Could you return every line of the material that contains the word "identify"?
--- Data for processing Enclosed Below ---
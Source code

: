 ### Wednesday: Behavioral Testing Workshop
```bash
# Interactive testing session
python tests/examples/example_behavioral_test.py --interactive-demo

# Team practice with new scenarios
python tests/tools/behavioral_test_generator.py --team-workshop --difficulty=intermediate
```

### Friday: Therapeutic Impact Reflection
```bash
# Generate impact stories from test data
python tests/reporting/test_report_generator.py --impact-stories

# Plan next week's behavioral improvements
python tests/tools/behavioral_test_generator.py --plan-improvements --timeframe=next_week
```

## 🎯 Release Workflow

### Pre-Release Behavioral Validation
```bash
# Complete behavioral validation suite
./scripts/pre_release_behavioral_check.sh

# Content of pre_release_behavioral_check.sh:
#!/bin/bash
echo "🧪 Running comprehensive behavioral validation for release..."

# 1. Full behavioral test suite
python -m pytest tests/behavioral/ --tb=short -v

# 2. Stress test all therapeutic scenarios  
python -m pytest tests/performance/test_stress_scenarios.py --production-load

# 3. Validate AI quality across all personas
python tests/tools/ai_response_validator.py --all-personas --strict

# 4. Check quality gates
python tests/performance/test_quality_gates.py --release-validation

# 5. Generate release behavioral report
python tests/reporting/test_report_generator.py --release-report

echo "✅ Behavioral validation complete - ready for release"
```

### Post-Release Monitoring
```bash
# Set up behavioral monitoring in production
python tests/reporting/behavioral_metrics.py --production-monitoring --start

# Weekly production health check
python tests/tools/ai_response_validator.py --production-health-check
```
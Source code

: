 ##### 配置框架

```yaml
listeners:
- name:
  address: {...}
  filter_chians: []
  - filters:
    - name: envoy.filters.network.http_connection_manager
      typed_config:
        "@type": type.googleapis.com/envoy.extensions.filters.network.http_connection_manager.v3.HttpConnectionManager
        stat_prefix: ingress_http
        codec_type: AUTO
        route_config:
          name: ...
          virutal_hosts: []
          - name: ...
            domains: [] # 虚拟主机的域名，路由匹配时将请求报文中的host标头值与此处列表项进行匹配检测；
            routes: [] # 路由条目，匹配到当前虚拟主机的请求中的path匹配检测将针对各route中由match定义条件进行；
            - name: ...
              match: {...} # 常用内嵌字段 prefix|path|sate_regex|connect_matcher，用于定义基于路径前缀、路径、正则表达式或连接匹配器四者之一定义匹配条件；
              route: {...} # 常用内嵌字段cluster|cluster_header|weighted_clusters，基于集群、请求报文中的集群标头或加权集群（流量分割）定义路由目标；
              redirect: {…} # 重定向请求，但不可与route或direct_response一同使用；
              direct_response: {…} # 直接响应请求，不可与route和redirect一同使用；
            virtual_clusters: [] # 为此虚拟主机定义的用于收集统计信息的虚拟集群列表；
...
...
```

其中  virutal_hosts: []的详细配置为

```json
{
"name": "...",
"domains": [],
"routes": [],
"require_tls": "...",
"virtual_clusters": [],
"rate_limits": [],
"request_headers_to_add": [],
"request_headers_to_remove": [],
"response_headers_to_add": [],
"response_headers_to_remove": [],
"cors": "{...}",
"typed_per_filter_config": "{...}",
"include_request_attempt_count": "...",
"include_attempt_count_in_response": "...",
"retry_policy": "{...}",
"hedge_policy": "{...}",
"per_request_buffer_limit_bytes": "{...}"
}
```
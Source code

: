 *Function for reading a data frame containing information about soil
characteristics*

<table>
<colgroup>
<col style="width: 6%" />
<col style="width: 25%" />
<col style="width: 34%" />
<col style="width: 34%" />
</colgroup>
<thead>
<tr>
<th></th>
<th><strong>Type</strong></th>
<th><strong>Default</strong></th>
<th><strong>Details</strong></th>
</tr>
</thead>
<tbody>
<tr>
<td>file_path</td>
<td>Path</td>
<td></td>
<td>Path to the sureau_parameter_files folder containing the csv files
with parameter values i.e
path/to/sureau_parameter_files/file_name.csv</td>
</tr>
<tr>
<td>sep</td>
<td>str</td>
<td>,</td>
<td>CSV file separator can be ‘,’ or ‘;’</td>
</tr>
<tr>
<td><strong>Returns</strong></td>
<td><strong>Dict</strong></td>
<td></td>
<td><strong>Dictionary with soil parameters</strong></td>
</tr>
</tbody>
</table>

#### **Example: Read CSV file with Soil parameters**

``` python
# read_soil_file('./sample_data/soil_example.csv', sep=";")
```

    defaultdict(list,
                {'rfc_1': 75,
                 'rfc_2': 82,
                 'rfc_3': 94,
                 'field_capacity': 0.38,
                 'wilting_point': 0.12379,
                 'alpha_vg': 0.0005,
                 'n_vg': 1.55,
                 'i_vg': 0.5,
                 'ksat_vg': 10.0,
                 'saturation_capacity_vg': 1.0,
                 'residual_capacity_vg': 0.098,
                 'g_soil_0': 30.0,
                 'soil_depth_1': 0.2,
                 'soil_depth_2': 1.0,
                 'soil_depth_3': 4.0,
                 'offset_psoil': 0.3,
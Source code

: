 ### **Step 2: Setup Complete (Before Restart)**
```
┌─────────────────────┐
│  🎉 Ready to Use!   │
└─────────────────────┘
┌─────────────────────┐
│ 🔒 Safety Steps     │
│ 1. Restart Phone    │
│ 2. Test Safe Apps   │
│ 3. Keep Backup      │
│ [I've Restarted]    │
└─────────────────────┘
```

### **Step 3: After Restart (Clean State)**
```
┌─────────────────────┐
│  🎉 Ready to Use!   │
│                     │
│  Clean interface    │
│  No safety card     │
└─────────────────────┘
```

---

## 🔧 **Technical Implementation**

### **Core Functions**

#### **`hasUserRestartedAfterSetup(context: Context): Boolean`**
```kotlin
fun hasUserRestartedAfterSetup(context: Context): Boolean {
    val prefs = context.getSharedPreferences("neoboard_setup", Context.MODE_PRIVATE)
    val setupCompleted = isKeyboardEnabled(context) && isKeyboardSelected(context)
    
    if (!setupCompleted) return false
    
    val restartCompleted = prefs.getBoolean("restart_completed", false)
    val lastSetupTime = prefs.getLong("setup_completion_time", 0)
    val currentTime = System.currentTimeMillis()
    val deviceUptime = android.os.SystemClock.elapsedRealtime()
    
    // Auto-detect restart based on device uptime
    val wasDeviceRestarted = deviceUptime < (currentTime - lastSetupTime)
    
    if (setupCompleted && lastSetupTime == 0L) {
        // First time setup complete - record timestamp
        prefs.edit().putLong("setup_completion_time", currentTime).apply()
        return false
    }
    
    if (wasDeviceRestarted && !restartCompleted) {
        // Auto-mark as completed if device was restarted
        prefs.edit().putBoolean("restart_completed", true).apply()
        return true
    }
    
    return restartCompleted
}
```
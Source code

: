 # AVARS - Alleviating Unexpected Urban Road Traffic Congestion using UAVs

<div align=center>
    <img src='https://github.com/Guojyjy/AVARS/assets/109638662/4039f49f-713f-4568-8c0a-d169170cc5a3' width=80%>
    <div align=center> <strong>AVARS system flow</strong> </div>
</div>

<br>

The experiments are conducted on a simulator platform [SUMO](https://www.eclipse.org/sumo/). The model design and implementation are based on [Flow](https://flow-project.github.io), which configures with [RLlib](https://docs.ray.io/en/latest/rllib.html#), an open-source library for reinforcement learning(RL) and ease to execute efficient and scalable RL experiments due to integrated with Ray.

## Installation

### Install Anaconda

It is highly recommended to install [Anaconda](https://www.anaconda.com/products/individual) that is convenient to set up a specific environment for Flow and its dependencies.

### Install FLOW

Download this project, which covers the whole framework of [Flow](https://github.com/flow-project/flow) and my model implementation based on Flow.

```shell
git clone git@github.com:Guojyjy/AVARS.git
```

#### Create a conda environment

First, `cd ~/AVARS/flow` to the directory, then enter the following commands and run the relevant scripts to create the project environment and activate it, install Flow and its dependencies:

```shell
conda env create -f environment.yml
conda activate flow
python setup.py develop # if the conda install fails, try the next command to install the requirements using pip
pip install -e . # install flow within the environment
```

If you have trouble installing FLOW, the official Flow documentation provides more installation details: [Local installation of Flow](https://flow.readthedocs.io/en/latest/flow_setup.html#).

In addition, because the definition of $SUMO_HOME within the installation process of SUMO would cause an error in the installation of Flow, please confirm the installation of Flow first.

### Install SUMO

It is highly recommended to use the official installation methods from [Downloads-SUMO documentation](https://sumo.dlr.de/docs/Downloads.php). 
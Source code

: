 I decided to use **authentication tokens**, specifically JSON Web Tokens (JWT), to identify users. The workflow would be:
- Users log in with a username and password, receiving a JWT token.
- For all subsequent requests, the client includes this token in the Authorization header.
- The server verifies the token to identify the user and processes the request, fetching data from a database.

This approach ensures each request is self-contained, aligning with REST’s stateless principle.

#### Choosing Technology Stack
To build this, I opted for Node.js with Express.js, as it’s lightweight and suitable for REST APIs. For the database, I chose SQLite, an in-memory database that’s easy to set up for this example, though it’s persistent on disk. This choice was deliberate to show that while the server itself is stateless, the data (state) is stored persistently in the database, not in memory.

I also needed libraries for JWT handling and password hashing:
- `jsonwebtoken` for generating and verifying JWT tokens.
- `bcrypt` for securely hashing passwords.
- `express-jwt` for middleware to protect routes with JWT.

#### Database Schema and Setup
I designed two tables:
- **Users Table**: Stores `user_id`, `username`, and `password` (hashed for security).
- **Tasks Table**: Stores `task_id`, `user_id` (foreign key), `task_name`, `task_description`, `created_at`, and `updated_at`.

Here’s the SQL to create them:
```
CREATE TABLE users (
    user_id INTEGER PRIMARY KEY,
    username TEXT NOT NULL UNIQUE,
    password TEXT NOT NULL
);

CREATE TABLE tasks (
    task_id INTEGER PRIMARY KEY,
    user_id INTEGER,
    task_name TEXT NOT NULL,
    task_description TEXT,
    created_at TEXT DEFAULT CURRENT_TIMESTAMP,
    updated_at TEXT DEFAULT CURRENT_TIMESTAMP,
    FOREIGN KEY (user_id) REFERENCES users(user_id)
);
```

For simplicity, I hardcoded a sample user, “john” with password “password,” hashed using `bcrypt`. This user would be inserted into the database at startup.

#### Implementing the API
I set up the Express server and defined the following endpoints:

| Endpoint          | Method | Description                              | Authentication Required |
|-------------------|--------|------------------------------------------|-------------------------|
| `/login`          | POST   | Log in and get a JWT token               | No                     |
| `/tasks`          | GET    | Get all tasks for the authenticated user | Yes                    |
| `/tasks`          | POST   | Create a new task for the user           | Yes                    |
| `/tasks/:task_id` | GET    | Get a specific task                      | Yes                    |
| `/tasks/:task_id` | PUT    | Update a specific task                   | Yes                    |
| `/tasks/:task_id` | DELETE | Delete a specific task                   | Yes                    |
--- End of Enclosed Data for processing ---
> **Reply**
: I decided to use **authentication tokens**, specifically JSON Web Tokens (JWT), to identify users. The workflow would be:
- The server verifies the token to identify the user and processes the request, fetching data from a database.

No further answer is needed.